* _Exercise material_:
* * * *

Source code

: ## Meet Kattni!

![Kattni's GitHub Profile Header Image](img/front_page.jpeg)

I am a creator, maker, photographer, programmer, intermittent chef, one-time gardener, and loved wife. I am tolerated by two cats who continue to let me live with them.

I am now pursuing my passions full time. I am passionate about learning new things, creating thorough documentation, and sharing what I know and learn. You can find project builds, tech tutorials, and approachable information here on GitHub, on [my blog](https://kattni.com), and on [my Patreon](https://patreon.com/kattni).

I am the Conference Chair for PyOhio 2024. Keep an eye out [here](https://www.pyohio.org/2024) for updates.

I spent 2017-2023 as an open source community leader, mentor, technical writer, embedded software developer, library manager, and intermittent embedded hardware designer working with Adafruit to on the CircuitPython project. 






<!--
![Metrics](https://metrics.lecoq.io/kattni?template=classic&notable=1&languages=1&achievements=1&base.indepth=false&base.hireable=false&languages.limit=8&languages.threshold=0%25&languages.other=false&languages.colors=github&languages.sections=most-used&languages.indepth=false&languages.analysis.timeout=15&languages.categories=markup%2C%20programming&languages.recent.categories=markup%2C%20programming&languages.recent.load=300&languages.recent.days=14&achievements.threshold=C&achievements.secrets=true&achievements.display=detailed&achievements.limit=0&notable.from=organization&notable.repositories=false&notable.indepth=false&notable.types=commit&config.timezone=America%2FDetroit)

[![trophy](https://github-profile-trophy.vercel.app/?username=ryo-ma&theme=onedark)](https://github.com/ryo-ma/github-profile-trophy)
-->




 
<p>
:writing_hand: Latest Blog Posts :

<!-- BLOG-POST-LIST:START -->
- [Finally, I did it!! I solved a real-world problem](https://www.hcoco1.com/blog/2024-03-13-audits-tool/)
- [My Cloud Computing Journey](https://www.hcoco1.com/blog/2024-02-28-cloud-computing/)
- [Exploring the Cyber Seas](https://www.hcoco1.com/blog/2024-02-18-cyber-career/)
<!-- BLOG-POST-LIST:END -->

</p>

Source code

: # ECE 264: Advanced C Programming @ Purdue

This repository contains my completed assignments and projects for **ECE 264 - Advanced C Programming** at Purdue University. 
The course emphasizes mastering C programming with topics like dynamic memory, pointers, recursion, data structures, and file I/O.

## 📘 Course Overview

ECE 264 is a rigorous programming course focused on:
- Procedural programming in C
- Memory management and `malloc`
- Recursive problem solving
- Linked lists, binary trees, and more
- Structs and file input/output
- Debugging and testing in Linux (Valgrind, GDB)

* * * *

* _Task requirements_: Give the material above again, word for word.

* _Output below_:
Source code

: ## Meet Kattni!

![Kattni's GitHub Profile Header Image](img/front_page.jpeg)

I am a creator, maker, photographer, programmer, intermittent chef, one-time gardener, and loved wife. I am tolerated by two cats who continue to let me live with them.

I am now pursuing my passions full time. I am passionate about learning new things, creating thorough documentation, and sharing what I know and learn. You can find project builds, tech tutorials, and approachable information here on GitHub, on [my blog](https://kattni.com), and on [my Patreon](https://patreon.com/kattni).

I am the Conference Chair for PyOhio 2024. Keep an eye out [here](https://www.pyohio.org/2024) for updates.

I spent 2017-2023 as an open source community leader, mentor, technical writer, embedded software developer, library manager, and intermittent embedded hardware designer working with Adafruit to on the CircuitPython project. 






<!--
![Metrics](https://metrics.lecoq.io/kattni?template=classic&notable=1&languages=1&achievements=1&base.indepth=false&base.hireable=false&languages.limit=8&languages.threshold=0%25&languages.other=false&languages.colors=github&languages.sections=most-used&languages.indepth=false&languages.analysis.timeout=15&languages.categories=markup%2C%20programming&languages.recent.categories=markup%2C%20programming&languages.recent.load=300&languages.recent.days=14&achievements.threshold=C&achievements.secrets=true&achievements.display=detailed&achievements.limit=0&notable.from=organization&notable.repositories=false&notable.indepth=false&notable.types=commit&config.timezone=America%2FDetroit)

[![trophy](https://github-profile-trophy.vercel.app/?username=ryo-ma&theme=onedark)](https://github.com/ryo-ma/github-profile-trophy)
-->




 
<p>
:writing_hand: Latest Blog Posts :

<!-- BLOG-POST-LIST:START -->
- [Finally, I did it!! I solved a real-world problem](https://www.hcoco1.com/blog/2024-03-13-audits-tool/)
- [My Cloud Computing Journey](https://www.hcoco1.com/blog/2024-02-28-cloud-computing/)
- [Exploring the Cyber Seas](https://www.hcoco1.com/blog/2024-02-18-cyber-career/)
<!-- BLOG-POST-LIST:END -->

</p>

Source code

: # ECE 264: Advanced C Programming @ Purdue

This repository contains my completed assignments and projects for **ECE 264 - Advanced C Programming** at Purdue University. 
The course emphasizes mastering C programming with topics like dynamic memory, pointers, recursion, data structures, and file I/O.

## 📘 Course Overview

ECE 264 is a rigorous programming course focused on:
- Procedural programming in C
- Memory management and `malloc`
- Recursive problem solving
- Linked lists, binary trees, and more
- Structs and file input/output
- Debugging and testing in Linux (Valgrind, GDB)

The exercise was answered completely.